**Data extracted from a collection**
-- Opening Marker --

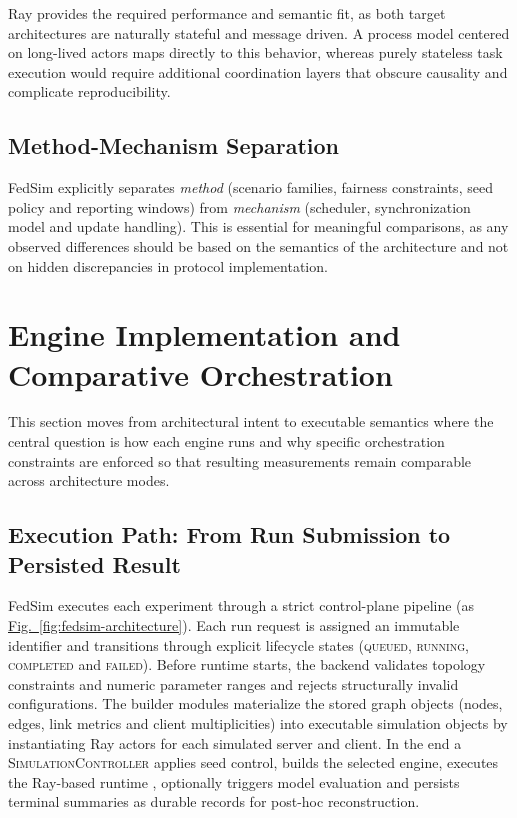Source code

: \documentclass[conference]{IEEEtran}
\newcommand{\figref}[1]{\hyperref[#1]{Fig.~\ref*{#1}}}
\begin{document}
Ray provides the required performance and semantic fit, as both target architectures are naturally stateful and message driven. A process model centered on long-lived actors maps directly to this behavior, whereas purely stateless task execution would require additional coordination layers that obscure causality and complicate reproducibility.

\subsection{Method-Mechanism Separation}
FedSim explicitly separates \textit{method} (scenario families, fairness constraints, seed policy and reporting windows) from \textit{mechanism} (scheduler, synchronization model and update handling). This is essential for meaningful comparisons, as any observed differences should be based on the semantics of the architecture and not on hidden discrepancies in protocol implementation.

\section{Engine Implementation and Comparative Orchestration}
\label{sec:engines}
This section moves from architectural intent to executable semantics where the central question is how each engine runs and why specific orchestration constraints are enforced so that resulting measurements remain comparable across architecture modes.

\subsection{Execution Path: From Run Submission to Persisted Result}
FedSim executes each experiment through a strict control-plane pipeline (as \figref{fig:fedsim-architecture}). Each run request is assigned an immutable identifier and transitions through explicit lifecycle states (\textsc{queued}, \textsc{running}, \textsc{completed} and \textsc{failed}). Before runtime starts, the backend validates topology constraints and numeric parameter ranges and rejects structurally invalid configurations. The builder modules materialize the stored graph objects (nodes, edges, link metrics and client multiplicities) into executable simulation objects by instantiating Ray actors for each simulated server and client. In the end a \textsc{SimulationController} applies seed control, builds the selected engine, executes the Ray-based runtime \cite{moritz2018ray}, optionally triggers model evaluation and persists terminal summaries as durable records for post-hoc reconstruction.
\end{document}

-- Closing Marker --

**Action item**
All lines in the entries above that hold the word "FedSim" need to be copied.

**Your solution**
FedSim explicitly separates \textit{method} (scenario families, fairness constraints, seed policy and reporting windows) from \textit{mechanism} (scheduler, synchronization model and update handling). This is essential for meaningful comparisons, as any observed differences should be based on the semantics of the architecture and not on hidden discrepancies in protocol implementation.
FedSim executes each experiment through a strict control-plane pipeline (as \figref{fig:fedsim-architecture}). Each run request is assigned an immutable identifier and transitions through explicit lifecycle states (\textsc{queued}, \textsc{running}, \textsc{completed} and \textsc{failed}). Before runtime starts, the backend validates topology constraints and numeric parameter ranges and rejects structurally invalid configurations. The builder modules materialize the stored graph objects (nodes, edges, link metrics and client multiplicities) into executable simulation objects by instantiating Ray actors for each simulated server and client. In the end a \textsc{SimulationController} applies seed control, builds the selected engine, executes the Ray-based runtime \cite{moritz2018ray}, optionally triggers model evaluation and persists terminal summaries as durable records for post-hoc reconstruction.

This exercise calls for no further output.